Nativism Watch

Remembrance Project conference in Texas gets Trump boost


Imagine2050 Staff • Sep 16, 2016
Source: Getty Images
Source: Getty Images

Earlier this year, the Remembrance Project began soliciting donations to support its first ever national conference. The three-day event began yesterday in Houston, Texas.

The group’s inaugural conference was given a boost last week when it was announced that Republican presidential nominee Donald Trump would speak at the conference luncheon tomorrow.

Founded in 2009, the Remembrance Project has become one of the organized anti-immigrant movement’s most reliable messengers. By focusing on the stories of victims who have suffered awful tragedies rather than blatant demagoguery and particulars of immigration policy, the group is able to distance itself from the rightful criticism and accusations of extremism that beset more established anti-immigrant groups. That said, Remembrance Project co-founder Maria Espinoza has been more than willing to formally align with these extremist groups to raise the profile of her own efforts.

The Remembrance Project’s visibility has grown considerably over the past several years as its spokespeople and activists have gone from speaking at small rallies and Tea Party meetings to testifying before Congress. The group even landed a platform on the main stage during July’s Republican National Convention. More established anti-immigrant groups like the Federation for American Immigration Reform and NumbersUSA have been effectively ostracized from such spaces.

READ: The Washington Post: Surprise! Donald Trump is wrong about immigrants and crime.

The Remembrance Project’s increased profile almost surely played a role in inspiring Espinoza’s ill-fated Congressional bid late last year. True to form, Espinoza ran on a decidedly Trump-esque platform replete with nativist calls to build a border wall and end Muslim immigration.

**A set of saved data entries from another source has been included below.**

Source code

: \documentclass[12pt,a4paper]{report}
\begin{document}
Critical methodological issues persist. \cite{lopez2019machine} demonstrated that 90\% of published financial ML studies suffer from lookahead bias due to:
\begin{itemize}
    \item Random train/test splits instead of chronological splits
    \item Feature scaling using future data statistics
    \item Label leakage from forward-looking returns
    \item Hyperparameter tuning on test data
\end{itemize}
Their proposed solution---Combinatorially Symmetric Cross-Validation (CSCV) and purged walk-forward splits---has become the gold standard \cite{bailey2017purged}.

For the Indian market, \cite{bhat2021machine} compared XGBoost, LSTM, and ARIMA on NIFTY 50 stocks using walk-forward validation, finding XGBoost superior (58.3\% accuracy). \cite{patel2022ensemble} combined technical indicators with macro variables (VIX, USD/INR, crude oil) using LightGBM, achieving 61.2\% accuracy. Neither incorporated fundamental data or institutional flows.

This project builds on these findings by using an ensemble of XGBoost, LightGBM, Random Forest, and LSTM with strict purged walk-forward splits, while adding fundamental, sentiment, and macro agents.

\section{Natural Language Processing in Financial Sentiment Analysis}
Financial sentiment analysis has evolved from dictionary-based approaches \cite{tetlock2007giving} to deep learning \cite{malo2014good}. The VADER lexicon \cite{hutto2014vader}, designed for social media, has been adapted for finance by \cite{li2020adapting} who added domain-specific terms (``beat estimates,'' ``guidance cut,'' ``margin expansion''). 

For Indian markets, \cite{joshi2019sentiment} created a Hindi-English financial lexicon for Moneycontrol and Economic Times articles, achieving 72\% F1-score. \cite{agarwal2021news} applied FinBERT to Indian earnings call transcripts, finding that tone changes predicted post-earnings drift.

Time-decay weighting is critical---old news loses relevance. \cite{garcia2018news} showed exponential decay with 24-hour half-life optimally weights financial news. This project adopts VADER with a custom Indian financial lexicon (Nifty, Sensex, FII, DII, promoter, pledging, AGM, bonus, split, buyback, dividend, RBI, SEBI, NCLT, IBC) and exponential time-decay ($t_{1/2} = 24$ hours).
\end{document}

Trump’s presence at this week’s conference is simply the latest instance of him and his campaign supporting the Remembrance Project’s efforts. On multiple occasions, the candidate has met with Remembrance Project activists and invited them to speak at campaign rallies and events—most prominently during primetime on day one of the Republican National Convention.

This week’s conference was previously advertised as invitation-only, but the Remembrance Project has apparently chosen to capitalize on Trump’s presence by now allowing the public to attend for a $125 registration fee. A Trump-inspired financial boost, however, is not the Remembrance Project’s only source of support. In recent years the organized anti-immigrant movement has recognized how the group can help further its nativist agenda and, in turn, has offered its own support.

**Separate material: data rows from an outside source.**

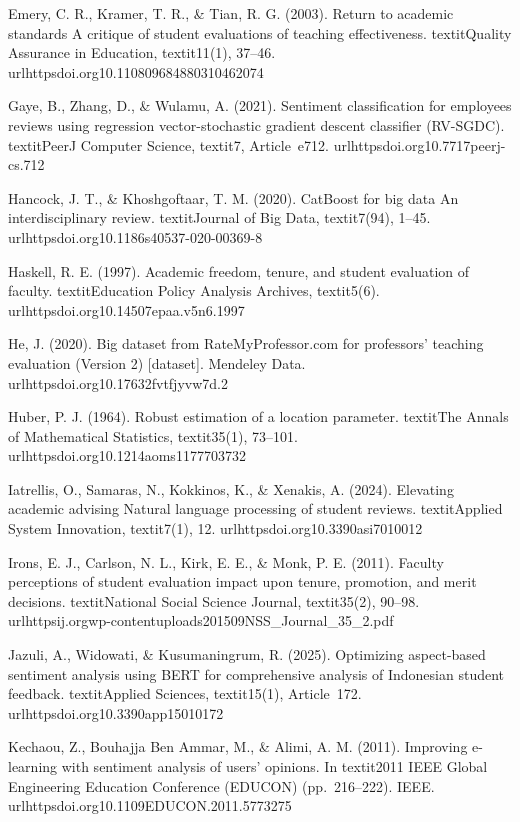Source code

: Emery, C. R., Kramer, T. R., & Tian, R. G. (2003). Return to academic standards A critique of student evaluations of teaching effectiveness. textit{Quality Assurance in Education}, textit{11}(1), 37--46. url{httpsdoi.org10.110809684880310462074}

Gaye, B., Zhang, D., & Wulamu, A. (2021). Sentiment classification for employees reviews using regression vector-stochastic gradient descent classifier (RV-SGDC). textit{PeerJ Computer Science}, textit{7}, Article~e712. url{httpsdoi.org10.7717peerj-cs.712}

Hancock, J. T., & Khoshgoftaar, T. M. (2020). CatBoost for big data An interdisciplinary review. textit{Journal of Big Data}, textit{7}(94), 1--45. url{httpsdoi.org10.1186s40537-020-00369-8}

Haskell, R. E. (1997). Academic freedom, tenure, and student evaluation of faculty. textit{Education Policy Analysis Archives}, textit{5}(6). url{httpsdoi.org10.14507epaa.v5n6.1997}

He, J. (2020). Big dataset from RateMyProfessor.com for professors' teaching evaluation (Version 2) [dataset]. Mendeley Data. url{httpsdoi.org10.17632fvtfjyvw7d.2}

Huber, P. J. (1964). Robust estimation of a location parameter. textit{The Annals of Mathematical Statistics}, textit{35}(1), 73--101. url{httpsdoi.org10.1214aoms1177703732}

Iatrellis, O., Samaras, N., Kokkinos, K., & Xenakis, A. (2024). Elevating academic advising Natural language processing of student reviews. textit{Applied System Innovation}, textit{7}(1), 12. url{httpsdoi.org10.3390asi7010012}

Irons, E. J., Carlson, N. L., Kirk, E. E., & Monk, P. E. (2011). Faculty perceptions of student evaluation impact upon tenure, promotion, and merit decisions. textit{National Social Science Journal}, textit{35}(2), 90--98. url{httpsij.orgwp-contentuploads201509NSS_Journal_35_2.pdf} 

Jazuli, A., Widowati, & Kusumaningrum, R. (2025). Optimizing aspect-based sentiment analysis using BERT for comprehensive analysis of Indonesian student feedback. textit{Applied Sciences}, textit{15}(1), Article~172. url{httpsdoi.org10.3390app15010172}

Kechaou, Z., Bouhajja Ben Ammar, M., & Alimi, A. M. (2011). Improving e-learning with sentiment analysis of users' opinions. In textit{2011 IEEE Global Engineering Education Conference (EDUCON)} (pp.~216--222). IEEE. url{httpsdoi.org10.1109EDUCON.2011.5773275}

U.S. Inc., the philanthropic foundation of white nationalist John Tanton, has given tens of thousands of dollars to the Remembrance Project since 2014. Tanton is the founder of the modern day anti-immigrant movement and has once wrote, “I’ve come to the point of view that for European-American society and culture to persist requires a European-American majority, and a clear one at that.”

Tax records indicate that the Remembrance Project received $25,000 from U.S. Inc. in 2014 and $32,500 in 2015. Those funds have, at least in part, allowed Espinoza and affiliated activists to:

  • Attend the Writers Workshop in Washington, D.C., an annual event organized by U.S. Inc. that has previously attracted leading white nationalists. Espinoza spoke at the 2013 edition of the event and has attended in subsequent years.
  • Become regular attendees of Hold Their Feet to the Fire, an annual media event organized by leading anti-immigrant group Federation for American Immigration Reform (FAIR).
  • Organize a July 2015 press conference in San Francisco at the site where Kate Steinle was shot and killed. As Imagine 2050 noted, Espinoza’s decision to wear a bulletproof vest during the press conference could only be described as a “cynical display” that “fail[s] to advance policy debates in any meaningful way.”
  • Present at a March 2015 Tea Party event in Southern California, where Espinoza was photographed with local activists in front of a Confederate flag. On Facebook, Espinoza later remarked on the photograph, “LOL!! Look at the flag behind us…so appropriate!”
  • Co-sponsor a July 2014 memorial event in Iowa with leading anti-immigrant group Federation for American Immigration Reform. FAIR and the Remembrance Project have co-sponsored similar events in the past with one FAIR representative once admitting their goal to depict a convicted murderer as “the poster child of both the DREAM Act and amnesty.”

Continued media coverage of The Remembrance Project is sure to increase the group’s confidence as well as further elevate the destructive agenda of the anti-immigrant movement. This week’s conference, with the implicit endorsement of a major presidential nominee, only confirms that.